On October 18 that year, she crashed her car, and was then seen to be ‘clearly intoxicated and staggering around’.
After a call from a passing motorist, police attended the scene but upon asking Dr Hornsey to do a breath test she refused. When an officer tried to restrain her, she bit him on his forearm.
Bradford Crown Court heard in 2010 how the police officer was forced to strike her twice in the head and use capsicum spray to eventually restrain her.
It was also noted that the officer even needed hospital care for his injuries.
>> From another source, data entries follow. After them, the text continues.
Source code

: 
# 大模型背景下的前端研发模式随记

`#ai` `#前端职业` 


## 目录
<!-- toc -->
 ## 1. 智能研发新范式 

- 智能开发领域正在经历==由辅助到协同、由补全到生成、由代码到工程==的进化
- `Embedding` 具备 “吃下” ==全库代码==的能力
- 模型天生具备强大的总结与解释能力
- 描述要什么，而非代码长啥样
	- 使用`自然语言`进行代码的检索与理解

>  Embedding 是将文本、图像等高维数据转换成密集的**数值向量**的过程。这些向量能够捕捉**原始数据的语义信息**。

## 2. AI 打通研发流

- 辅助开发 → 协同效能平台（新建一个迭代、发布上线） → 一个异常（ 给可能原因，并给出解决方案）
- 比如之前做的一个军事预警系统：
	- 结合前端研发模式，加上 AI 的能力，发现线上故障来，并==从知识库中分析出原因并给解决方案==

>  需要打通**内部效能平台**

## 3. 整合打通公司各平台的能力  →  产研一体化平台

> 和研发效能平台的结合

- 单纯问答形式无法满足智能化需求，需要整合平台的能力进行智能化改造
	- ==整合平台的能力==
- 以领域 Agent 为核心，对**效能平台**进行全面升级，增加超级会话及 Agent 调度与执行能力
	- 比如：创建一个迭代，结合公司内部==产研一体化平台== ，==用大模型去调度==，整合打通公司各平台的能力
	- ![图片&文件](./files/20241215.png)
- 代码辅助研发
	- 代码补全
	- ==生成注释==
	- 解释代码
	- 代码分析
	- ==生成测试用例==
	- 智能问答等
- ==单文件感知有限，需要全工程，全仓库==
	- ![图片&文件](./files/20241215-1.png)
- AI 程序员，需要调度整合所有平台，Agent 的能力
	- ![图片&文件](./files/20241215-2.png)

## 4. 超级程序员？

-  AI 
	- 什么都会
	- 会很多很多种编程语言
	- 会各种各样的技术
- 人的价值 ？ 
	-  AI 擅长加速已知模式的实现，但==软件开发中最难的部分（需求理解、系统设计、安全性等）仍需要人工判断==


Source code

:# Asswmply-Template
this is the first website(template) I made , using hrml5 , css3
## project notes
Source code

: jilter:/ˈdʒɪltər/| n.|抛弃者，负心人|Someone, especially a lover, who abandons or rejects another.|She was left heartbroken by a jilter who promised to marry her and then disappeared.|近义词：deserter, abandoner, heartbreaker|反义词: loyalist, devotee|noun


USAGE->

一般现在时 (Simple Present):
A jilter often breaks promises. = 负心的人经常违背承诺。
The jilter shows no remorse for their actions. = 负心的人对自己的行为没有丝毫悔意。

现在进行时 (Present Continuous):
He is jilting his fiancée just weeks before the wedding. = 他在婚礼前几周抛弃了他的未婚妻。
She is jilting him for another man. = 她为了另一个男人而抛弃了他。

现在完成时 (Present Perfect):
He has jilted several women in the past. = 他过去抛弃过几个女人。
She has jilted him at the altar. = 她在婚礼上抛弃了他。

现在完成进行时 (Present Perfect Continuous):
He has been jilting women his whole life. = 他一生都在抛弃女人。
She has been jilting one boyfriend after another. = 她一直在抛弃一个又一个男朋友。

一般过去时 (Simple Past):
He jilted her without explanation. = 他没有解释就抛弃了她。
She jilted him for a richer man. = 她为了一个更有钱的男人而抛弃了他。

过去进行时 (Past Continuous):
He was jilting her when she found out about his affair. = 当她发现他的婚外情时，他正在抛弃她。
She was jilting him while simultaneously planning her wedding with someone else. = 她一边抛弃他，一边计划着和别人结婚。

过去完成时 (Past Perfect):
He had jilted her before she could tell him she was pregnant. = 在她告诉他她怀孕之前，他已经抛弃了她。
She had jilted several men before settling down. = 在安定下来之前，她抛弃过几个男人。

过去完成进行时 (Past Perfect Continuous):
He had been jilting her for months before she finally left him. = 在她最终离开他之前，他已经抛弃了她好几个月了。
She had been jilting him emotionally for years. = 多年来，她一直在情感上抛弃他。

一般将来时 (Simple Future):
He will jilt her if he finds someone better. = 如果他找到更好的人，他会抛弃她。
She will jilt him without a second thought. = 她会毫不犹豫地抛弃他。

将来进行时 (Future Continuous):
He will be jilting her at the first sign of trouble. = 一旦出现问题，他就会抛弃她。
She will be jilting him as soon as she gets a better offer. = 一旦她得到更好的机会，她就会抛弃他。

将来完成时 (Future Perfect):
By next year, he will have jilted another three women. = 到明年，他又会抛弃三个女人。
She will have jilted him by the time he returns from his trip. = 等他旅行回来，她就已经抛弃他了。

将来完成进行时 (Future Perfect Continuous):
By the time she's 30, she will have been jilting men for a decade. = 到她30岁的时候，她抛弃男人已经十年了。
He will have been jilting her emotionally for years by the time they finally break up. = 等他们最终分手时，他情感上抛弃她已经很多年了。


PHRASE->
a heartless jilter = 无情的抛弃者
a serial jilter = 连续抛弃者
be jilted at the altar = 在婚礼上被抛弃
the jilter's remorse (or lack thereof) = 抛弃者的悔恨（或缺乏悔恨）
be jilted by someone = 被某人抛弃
Dr Hornsey was convicted of both assault and drink driving in relation to the incident.
Her most recent conviction related to an incident on July 20, 2018
She arrived at a Tesco in Skipton, North Yorkshire and purchased a bottle of wine. However, Dr Hornsey stank so strongly of alcohol that staff, noting she had arrived by car, made the decision to call police.
Upon questioning by officers, she admitted to consuming two to three glasses of wine following an argument with her mother before driving to the store. A blood sample, taken at the time, later revealed she was nearly twice over the legal limit.
She was subsequently charged and convicted for drink driving.
Subsequent MPTS regulatory proceedings were held in 2020 where the tribunal heard the medic ‘could easily have killed someone whilst driving’.
The tribunal at the time said Dr Hornsey ‘did not seem to appreciate the seriousness of her actions’ and that she became ‘irritated and hostile’ during questioning as well as expressing ‘no apology or remorse’.
In the latest round with the MPTS, Dr Hornsey acknowledged she had not sought employment since the 2020 tribunal due to Covid and personal reasons heard behind closed doors.
But she said she still wanted to work as a GP, stating ‘being a doctor is part of her identity.’
GP workforce data, represented in this graph up to May 2023 shows there are 27,200 fully-qualified GPs in England. This is down from 27,627 one year earlier. GP numbers peaked at 29,537 in March 2016
The tribunal noted Dr Hornsey still did not apologise for the events that led up to her 2018 conviction, and instead ‘appears to attribute responsibility for her actions to NHS England’.
They also noted that, save for 10-month period of part time work in 2016, she had not worked as medic since 2009, and her clinical skills may have deteriorated in that time, something they said she didn’t appear to appreciate.
NHS data show there were 27,302 fully qualified GPs working in England as of September this year, the latest figures available.
This is 2,000 fewer than the figure recorded in the same month in 2018.
GPs themselves report being overwhelmed by patient demand.
Some family doctors are now responsible for up 2,600 patients each in some areas, up from an average 1,900 in 2016.
Under recommendations implemented by the BMA and European Union of General Practitioners, GPs today should not deliver more than 25 appointments a day to ensure safe care.
But some doctors are reportedly having to cram in nearly 60 patients per day.
Ministers have also silently binned a promise to hire 6,000 more GPs, which was a major part of Boris Johnson’s election-winning manifesto.
Patient satisfaction with GP services has, as a result of the appointment crisis, also plunged to its lowest level on record.